A Flexible Lattice Model for Pricing Contingent Claims under Multiple Risk Factors

Abstract

The original binomial model is an easy-to-apply approximation procedure for valuing options under Black-Scholes assumptions. There is a single stochastic factor and the volatility, interest rate, and other parameters are known. However, weakening those assumptions typically produces a non-recombining lattice that blows up asymptotically when the number of time steps is increased for closer replication of the underlying continuous-time process. Various extensions of the basic lattice structure have been developed over the years. In this article, Russo and Staino provide a very general lattice model in the form of a “forward-shooting grid” that can handle three correlated risk factors: volatility, interest rate, and stock price.
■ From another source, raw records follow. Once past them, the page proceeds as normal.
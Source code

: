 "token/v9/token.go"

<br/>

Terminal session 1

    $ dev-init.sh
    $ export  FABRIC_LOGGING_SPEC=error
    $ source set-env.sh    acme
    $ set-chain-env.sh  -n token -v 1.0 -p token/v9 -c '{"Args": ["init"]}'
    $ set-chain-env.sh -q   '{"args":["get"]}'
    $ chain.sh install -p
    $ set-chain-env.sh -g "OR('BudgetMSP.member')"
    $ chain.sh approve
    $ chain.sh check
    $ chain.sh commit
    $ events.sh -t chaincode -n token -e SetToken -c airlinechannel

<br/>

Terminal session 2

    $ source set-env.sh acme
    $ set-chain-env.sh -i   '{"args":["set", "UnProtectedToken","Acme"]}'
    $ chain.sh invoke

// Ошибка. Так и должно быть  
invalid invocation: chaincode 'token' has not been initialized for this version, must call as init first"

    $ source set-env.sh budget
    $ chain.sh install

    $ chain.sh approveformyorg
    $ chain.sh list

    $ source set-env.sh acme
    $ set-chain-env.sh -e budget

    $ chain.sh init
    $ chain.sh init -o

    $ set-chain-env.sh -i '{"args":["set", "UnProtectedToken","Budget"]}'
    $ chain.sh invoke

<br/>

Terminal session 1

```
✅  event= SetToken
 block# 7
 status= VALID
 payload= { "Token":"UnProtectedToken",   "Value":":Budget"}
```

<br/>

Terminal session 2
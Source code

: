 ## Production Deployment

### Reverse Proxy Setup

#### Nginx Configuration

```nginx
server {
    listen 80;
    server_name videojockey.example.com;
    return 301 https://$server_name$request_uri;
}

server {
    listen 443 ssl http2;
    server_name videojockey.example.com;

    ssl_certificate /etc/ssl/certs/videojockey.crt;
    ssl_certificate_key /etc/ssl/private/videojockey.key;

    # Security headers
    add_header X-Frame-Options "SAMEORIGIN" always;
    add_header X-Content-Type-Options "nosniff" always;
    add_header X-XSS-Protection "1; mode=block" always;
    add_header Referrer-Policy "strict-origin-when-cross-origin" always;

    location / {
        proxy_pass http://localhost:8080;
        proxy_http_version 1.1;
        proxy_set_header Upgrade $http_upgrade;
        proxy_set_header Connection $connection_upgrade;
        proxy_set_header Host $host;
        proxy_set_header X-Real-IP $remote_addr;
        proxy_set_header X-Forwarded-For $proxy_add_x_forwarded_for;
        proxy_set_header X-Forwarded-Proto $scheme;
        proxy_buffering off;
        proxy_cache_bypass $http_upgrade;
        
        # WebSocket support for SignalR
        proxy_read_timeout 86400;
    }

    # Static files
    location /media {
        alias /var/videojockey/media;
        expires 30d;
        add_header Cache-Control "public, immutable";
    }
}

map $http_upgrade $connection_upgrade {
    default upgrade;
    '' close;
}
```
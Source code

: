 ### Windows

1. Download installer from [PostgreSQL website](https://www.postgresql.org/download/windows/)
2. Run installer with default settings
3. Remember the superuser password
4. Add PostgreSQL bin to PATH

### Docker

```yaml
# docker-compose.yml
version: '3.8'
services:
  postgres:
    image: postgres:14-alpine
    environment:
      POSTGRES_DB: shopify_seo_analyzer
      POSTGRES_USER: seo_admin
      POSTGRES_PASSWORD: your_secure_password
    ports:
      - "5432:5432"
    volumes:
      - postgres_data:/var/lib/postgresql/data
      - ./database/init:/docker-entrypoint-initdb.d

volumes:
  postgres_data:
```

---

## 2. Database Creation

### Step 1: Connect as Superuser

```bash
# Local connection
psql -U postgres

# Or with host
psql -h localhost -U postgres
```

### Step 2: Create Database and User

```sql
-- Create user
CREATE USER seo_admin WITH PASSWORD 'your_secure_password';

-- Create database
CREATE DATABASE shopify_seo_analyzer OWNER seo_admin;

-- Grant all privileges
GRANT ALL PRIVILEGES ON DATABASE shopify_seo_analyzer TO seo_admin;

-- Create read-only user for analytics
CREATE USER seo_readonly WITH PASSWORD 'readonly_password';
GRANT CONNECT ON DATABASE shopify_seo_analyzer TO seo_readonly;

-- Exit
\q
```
An innovation in the model is that volatility and the riskless interest rate are the primary state variables, while the asset price (whose returns process is a function of both volatility and the riskless rate) is treated as an auxiliary variable. The lattice determines the possible evolution of the volatility and interest rate, and the stock price is carried along as a set of possible values falling into discrete buckets at each node. The trivariate branching structure is represented in a lattice that allows eight branches from each node. This accommodates many of the standard continuous-time models, including non-zero correlation among the stochastic factors. A simulation exercise shows striking improvement in performance relative to earlier models in the literature.